No tengo por costumbre reproducir máximas, por la sencilla razón de que, dependiendo del contexto, pueden convertirse en mínimas, pero hoy me gustaría encabezar esta perorata regalándoles una paráfrasis o variación de una que acuñó Jean Cocteau: "La estupidez es la única moda que no pasa de moda". La variación, como género y ejercicio intelectual, consiste en desarrollar un juego de imitación y transformación de un material preexistente. Los compositores de antaño —y excluimos aquí las variaciones sobre temas propios, como es el caso de las Variaciones Goldberg, de Bach— tenían la sana costumbre de citar al autor original a la hora de interpretar, publicar o legar sus obras a la posteridad.
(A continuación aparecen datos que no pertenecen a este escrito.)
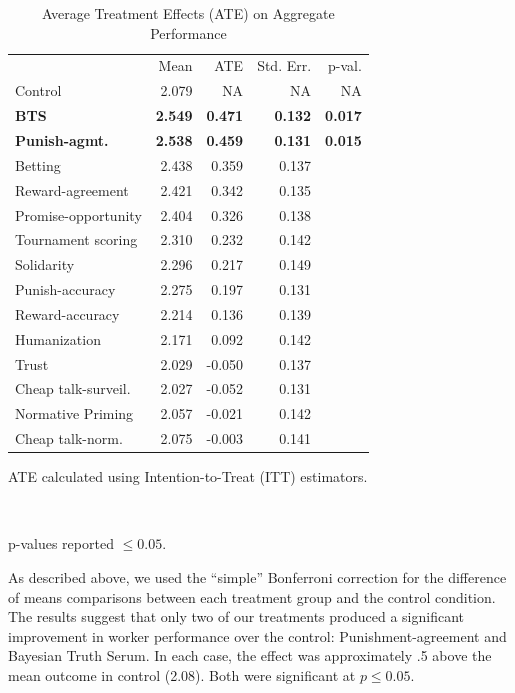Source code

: \documentclass{cscw2010}
\begin{document}
\begin{table}[ht]					%
\begin{center}						%
\caption{Average Treatment Effects (ATE) on Aggregate Performance} %
\vspace{8pt}
\begin{threeparttable}
\begin{tabular}{@{}l r r r r@{}}
\toprule
& Mean & ATE\tnote{\dag} & Std. Err. & p-val.\tnote{\ddag}\\
\cmidrule(l){2-5}
Control & 2.079 & NA & NA & NA\\
\textbf{BTS} & \textbf{2.549} & \textbf{0.471} & \textbf{0.132} & \textbf{0.017}\\
\textbf{Punish-agmt.} & \textbf{2.538} & \textbf{0.459} & \textbf{0.131} & \textbf{0.015}\\
Betting& 2.438 & 0.359 & 0.137 &\\ 
Reward-agreement& 2.421 & 0.342 & 0.135 &\\
Promise-opportunity& 2.404 & 0.326 & 0.138 &\\
Tournament scoring & 2.310 & 0.232 & 0.142 &\\
Solidarity& 2.296 & 0.217 & 0.149 &\\
Punish-accuracy& 2.275 & 0.197 & 0.131 & \\
Reward-accuracy& 2.214 & 0.136 & 0.139 &\\
Humanization& 2.171 & 0.092 & 0.142 &\\
Trust& 2.029 & -0.050 & 0.137 &\\
Cheap talk-surveil.& 2.027 & -0.052 & 0.131 &\\
Normative Priming& 2.057 & -0.021 & 0.142 &\\
Cheap talk-norm.& 2.075 & -0.003 & 0.141 &\\
  \bottomrule
\end{tabular}
  \begin{tablenotes}[para]
     \small{\item[\dag]ATE calculated using Intention-to-Treat (ITT) estimators.}\\
     \item[\ddag]p-values reported $\leq 0.05$.
  \end{tablenotes}
\end{threeparttable}
\label{table:agg_results_ITT}
\end{center}
\end{table}

As described above, we used the ``simple'' Bonferroni correction for
the difference of means comparisons between each treatment group and
the control condition. The results suggest that only two of our
treatments produced a significant improvement in worker performance
over the control: Punishment-agreement and Bayesian Truth Serum. In
each case, the effect was approximately .5 above the mean outcome in
control (2.08). Both were significant at $p \leq0.05$.
\end{document}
Nadie les hubiese permitido haberse apropiado de la creación ajena, ya fuese en una variación o en otro tipo de cita musical, sin indicarlo. ¿Qué pensaríamos de Charles Gounod si nos hubiese intentado colar su Ave Maria como gesta original, cuando tan sólo se limitó a componer una melodía para que encajase sobre el primer preludio de El clave bien temperado, de Bach?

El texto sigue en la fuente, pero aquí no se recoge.